A medida que la empresa fue avanzando, también mi nivel de antojo. Lo primero que hice con una platica extra que me entró fue comprarme una Mac, desde donde escribo ahora, y si no fuera porque tengo que comprar pañales y leche y comida para el bebé y esas cositas, tendría un iPhone, un iPod, un iPad, un iTodo. Esa “i” minúscula se convirtió en la letra más sexy (¿iSex?) del mundo para mi. Y eso sin mencionarles que las 3 Toy Story son películas que me hacen reír y llorar cada vez que las veo.  La gente cree los DVD que tenemos de Monsters Inc, Cars y Pixar Shorts son para Matías, pero no es cierto. Hasta les confieso que la primera atracción en la que nos montamos Jorge y yo en nuestra luna de miel en Disney fue precisamente la de Buzz Lightyear.

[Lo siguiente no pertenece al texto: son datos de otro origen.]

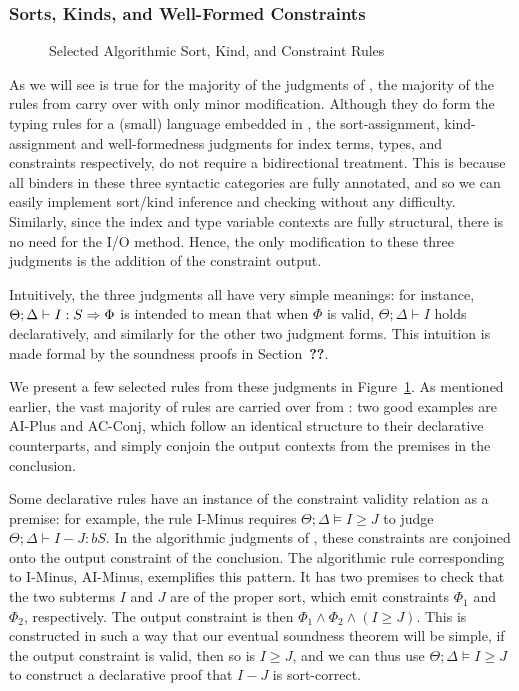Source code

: \subsubsection{Sorts, Kinds, and Well-Formed Constraints}
\begin{figure}

\label{fig:bilambdaamor-selected-sort-kind-constr-rules}
\caption{Selected Algorithmic Sort, Kind, and Constraint Rules}
\end{figure}

As we will see is true for the majority of the judgments of \bilambdaamor, the majority of the rules from \dlambdaamor carry over with only minor modification. Although they do form the typing rules for a (small) language embedded in \bilambdaamor, the sort-assignment, kind-assignment and well-formedness judgments for index terms, types, and constraints respectively, do not require a bidirectional treatment. This is because all binders in these three syntactic categories are fully annotated, and so we can easily implement sort/kind inference and checking without any difficulty. Similarly, since the index and type variable contexts are fully structural, there is no need for the I/O method. Hence, the only modification to these three judgments is the addition of the constraint output.

Intuitively, the three judgments all have very simple meanings: for instance, $\Theta ; \Delta \vdash I : S \Rightarrow \Phi$ is intended to mean that when $\Phi$ is valid, $\Theta ; \Delta \vdash I$ holds declaratively, and similarly for the other two judgment forms. This intuition is made formal by the soundness proofs in Section~\textbf{??}.

We present a few selected rules from these judgments in Figure~\ref{fig:bilambdaamor-selected-sort-kind-constr-rules}. As mentioned earlier, the vast majority of rules are carried over from \dlambdaamor: two good examples are AI-Plus and AC-Conj, which follow an identical structure to their declarative counterparts, and simply conjoin the output contexts from the premises in the conclusion.

Some declarative rules have an instance of the constraint validity relation as a premise: for example, the rule I-Minus requires $\Theta ; \Delta \vDash I \geq J$ to judge $\Theta ; \Delta \vdash I - J : bS$. In the algorithmic judgments of \bilambdaamor, these constraints are conjoined onto the output constraint of the conclusion. The algorithmic rule corresponding to I-Minus, AI-Minus, exemplifies this pattern. It has two premises to check that the two subterms $I$ and $J$ are of the proper sort, which emit constraints $\Phi_1$ and $\Phi_2$, respectively. The output constraint is then $\Phi_1 \wedge \Phi_2 \wedge (I \geq J)$. This is constructed in such a way that our eventual soundness theorem will be simple, if the output constraint is valid, then so is $I \geq J$, and we can thus use $\Theta ; \Delta \vDash I \geq J$ to construct a declarative proof that $I - J$ is sort-correct.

Y justamente esta semana estuve leyendo sobre Steve. He tenido un par de semanas difíciles (atraco, roseola, humedad en la pared, para contarles sólo los titulares) y recordé un video que había visto de él hablando durante la ceremonia de graduación de la Universidad de Stanford como invitado. En ese discurso, titulado Como vivir antes de morir, habló de lo difícil que parece la vida a ratos, de lo imposiblemente lejos que parecen estar nuestros sueños y de cómo a veces la solución a todo está a la vuelta de la esquina pero solo la vemos cuando decidimos seguir adelante. Necesitaba oir eso esta semana y me impactó que él muriera el día después de haberme subido el ánimo. Tal vez por eso sienta que le debo al menos esta columna… y por supuesto, todos mis deseos para que nos encontremos algún día en el iCielo.